WORK ORDER -> Whenever the string "import" appears in a line below, please copy the line out.

RECORDS FOR THE TASK ->
=-=-=

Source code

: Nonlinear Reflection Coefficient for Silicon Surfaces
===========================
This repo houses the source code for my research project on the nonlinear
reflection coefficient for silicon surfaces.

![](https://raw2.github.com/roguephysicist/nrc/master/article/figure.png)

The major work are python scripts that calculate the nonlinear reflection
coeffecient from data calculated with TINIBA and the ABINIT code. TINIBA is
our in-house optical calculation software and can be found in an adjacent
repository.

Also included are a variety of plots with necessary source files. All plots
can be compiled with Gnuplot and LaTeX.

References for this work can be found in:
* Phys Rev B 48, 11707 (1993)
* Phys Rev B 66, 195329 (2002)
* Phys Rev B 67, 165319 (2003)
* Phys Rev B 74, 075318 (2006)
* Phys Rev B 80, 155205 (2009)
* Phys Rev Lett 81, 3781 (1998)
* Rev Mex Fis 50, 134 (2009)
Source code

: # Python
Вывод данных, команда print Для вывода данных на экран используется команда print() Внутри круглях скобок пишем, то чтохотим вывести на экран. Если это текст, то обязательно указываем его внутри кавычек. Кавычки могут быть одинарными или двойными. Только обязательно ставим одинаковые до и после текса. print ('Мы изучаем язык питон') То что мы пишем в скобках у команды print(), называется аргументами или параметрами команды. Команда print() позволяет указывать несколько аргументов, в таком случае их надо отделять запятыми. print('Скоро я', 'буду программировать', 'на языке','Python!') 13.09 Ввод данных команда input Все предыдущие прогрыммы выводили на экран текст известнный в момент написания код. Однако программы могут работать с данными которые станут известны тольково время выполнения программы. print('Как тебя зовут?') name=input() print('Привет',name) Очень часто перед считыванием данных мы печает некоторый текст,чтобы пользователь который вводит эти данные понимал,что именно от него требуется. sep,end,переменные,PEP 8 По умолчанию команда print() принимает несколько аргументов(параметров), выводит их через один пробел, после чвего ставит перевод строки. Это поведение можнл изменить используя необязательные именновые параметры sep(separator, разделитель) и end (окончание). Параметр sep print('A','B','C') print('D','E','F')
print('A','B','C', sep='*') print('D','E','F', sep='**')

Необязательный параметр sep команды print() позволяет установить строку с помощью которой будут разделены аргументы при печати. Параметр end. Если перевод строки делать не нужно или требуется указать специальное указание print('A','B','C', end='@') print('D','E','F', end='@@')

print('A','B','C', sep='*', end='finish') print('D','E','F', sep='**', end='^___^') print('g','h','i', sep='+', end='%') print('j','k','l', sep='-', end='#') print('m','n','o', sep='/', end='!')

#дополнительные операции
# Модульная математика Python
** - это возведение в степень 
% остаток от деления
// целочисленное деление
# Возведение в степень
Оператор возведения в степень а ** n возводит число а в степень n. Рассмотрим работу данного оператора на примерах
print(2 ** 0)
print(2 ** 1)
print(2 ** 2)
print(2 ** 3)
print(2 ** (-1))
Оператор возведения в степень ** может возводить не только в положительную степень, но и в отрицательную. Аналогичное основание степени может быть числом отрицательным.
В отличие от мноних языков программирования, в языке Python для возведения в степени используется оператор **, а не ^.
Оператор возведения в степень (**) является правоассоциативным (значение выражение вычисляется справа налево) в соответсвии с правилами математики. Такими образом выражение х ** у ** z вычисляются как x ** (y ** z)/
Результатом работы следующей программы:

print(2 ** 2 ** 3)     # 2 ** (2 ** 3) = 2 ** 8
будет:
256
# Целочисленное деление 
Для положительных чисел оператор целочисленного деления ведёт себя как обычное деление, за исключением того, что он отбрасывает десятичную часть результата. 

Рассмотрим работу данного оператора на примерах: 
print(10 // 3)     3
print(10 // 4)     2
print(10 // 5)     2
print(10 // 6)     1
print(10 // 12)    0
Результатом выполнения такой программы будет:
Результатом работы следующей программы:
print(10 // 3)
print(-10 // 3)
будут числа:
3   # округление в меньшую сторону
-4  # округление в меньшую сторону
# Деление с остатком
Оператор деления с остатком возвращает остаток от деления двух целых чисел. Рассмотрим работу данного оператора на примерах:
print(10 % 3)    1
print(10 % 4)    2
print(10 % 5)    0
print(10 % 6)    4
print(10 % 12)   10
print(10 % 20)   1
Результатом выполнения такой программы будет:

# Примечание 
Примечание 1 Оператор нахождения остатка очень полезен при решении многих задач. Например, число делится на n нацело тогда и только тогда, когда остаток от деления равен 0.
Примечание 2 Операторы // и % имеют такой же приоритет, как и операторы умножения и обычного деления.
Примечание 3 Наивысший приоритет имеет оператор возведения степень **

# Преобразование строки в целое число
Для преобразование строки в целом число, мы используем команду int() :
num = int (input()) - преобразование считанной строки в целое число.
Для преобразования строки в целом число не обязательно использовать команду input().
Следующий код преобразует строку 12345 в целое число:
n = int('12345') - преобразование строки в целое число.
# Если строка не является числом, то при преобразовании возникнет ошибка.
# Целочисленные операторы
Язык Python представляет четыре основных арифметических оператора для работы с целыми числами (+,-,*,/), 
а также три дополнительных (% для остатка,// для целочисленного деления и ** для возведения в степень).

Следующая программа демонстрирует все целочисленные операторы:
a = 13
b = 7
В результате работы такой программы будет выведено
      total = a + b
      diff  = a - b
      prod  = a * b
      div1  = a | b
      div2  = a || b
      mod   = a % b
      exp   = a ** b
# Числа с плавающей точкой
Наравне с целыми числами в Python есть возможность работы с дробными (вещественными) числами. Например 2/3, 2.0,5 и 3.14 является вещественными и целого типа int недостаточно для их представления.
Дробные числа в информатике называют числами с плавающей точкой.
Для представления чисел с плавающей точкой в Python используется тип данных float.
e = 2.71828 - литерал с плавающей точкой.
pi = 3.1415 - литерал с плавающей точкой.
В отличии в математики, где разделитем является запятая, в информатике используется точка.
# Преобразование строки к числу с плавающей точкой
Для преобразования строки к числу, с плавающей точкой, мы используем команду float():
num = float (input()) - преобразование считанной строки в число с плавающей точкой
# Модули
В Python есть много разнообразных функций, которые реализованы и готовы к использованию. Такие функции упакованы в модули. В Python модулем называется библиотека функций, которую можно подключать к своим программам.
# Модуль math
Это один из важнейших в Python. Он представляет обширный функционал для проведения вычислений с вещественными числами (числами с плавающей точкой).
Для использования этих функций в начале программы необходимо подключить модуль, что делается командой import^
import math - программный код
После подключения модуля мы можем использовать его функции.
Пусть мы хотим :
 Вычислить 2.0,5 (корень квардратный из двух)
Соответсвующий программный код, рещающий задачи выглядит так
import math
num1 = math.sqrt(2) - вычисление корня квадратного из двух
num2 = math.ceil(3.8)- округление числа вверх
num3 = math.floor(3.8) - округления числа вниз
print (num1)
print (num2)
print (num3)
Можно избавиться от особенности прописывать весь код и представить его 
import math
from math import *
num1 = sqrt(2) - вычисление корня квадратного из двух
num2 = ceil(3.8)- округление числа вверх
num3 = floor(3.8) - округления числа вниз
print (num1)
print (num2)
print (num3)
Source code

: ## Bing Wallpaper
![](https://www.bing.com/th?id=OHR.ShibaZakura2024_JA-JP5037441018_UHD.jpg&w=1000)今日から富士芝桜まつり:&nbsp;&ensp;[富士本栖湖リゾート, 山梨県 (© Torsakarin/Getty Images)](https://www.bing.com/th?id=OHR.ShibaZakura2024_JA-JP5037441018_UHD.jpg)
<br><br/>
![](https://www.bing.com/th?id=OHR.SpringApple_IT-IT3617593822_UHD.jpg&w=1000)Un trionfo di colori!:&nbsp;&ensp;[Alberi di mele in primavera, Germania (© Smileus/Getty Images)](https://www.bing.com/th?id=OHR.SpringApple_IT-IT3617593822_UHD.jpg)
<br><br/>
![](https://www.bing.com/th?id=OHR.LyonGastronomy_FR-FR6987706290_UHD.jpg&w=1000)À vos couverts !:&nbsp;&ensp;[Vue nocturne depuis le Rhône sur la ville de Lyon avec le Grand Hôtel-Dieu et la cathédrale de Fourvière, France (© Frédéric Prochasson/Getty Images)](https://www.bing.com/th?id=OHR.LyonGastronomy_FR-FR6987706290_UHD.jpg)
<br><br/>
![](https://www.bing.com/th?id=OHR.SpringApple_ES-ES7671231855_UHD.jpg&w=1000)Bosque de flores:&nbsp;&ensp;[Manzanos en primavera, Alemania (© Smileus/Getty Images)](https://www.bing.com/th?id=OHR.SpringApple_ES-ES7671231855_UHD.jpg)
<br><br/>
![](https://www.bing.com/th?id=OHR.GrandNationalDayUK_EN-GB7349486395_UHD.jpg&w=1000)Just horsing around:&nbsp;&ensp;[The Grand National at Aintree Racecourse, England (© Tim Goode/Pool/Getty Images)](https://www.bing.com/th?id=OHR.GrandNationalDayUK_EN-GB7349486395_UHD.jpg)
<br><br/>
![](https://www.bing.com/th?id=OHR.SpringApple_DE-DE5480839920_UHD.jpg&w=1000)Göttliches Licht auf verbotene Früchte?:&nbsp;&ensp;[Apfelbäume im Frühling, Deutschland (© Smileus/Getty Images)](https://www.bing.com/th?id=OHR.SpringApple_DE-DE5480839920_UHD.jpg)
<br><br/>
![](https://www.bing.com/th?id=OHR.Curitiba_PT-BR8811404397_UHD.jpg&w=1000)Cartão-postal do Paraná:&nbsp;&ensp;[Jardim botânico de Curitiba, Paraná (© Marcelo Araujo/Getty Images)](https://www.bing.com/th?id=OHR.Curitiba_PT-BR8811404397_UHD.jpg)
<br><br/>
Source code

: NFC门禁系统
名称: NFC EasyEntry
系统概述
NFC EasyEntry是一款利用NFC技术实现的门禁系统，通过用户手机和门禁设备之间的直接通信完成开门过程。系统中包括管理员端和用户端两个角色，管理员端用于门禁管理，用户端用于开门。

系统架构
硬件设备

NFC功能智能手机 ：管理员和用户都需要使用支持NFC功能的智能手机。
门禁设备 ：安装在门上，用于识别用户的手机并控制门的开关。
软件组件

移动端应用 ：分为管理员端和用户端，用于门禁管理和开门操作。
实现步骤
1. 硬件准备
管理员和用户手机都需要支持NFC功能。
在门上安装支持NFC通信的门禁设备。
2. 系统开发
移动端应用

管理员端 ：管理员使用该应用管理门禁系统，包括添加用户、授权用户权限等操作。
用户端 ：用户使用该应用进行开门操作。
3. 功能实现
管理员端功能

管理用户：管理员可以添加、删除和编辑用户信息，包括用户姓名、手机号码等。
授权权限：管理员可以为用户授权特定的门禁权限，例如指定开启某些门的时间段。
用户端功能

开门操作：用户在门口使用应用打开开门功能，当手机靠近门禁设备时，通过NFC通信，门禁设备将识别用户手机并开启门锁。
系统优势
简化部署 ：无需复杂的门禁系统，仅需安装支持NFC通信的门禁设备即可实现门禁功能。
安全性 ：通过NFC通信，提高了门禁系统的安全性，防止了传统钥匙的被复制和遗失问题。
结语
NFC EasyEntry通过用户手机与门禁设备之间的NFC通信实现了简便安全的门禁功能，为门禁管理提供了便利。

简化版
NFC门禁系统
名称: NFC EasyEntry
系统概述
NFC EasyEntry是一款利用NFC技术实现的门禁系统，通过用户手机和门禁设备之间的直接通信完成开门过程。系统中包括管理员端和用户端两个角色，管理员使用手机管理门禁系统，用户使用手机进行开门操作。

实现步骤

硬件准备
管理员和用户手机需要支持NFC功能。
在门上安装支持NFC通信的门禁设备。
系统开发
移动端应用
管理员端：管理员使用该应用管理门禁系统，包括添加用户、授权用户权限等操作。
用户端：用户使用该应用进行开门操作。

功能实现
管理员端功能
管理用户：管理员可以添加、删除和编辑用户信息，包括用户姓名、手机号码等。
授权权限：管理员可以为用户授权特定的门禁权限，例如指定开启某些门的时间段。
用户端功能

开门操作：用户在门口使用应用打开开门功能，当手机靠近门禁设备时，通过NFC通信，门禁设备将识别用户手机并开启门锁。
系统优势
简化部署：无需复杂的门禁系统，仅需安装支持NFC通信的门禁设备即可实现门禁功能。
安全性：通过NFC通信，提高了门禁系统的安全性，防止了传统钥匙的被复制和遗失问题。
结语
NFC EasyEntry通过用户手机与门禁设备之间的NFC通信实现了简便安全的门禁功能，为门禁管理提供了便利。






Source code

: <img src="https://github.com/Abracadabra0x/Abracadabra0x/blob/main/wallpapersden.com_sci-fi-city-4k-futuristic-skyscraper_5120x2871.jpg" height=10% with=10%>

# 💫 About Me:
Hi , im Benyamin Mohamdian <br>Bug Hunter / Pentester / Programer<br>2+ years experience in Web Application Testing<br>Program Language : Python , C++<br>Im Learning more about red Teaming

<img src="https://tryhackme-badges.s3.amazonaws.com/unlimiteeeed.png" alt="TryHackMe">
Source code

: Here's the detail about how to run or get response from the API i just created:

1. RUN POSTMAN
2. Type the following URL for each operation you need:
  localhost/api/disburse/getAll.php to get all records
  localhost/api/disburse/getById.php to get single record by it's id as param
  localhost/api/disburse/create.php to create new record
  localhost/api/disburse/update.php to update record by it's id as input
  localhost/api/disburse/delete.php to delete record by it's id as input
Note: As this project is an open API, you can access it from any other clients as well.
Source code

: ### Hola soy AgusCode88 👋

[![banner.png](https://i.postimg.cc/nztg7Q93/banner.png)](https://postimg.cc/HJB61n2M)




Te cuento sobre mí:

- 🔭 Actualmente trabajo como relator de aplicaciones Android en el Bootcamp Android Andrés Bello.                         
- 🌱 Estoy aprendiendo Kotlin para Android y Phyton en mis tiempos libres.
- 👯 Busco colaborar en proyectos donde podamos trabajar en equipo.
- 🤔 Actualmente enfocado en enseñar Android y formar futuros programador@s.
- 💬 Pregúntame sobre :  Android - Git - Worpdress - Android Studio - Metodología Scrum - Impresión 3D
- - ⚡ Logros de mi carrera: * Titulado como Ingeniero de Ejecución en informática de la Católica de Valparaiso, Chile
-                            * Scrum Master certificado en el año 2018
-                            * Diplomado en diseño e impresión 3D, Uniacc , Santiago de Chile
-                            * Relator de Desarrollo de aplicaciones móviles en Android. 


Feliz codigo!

=-=-=

ANSWER TO THIS EXERCISE ->
Для использования этих функций в начале программы необходимо подключить модуль, что делается командой import^
import math - программный код
import math
import math
from math import *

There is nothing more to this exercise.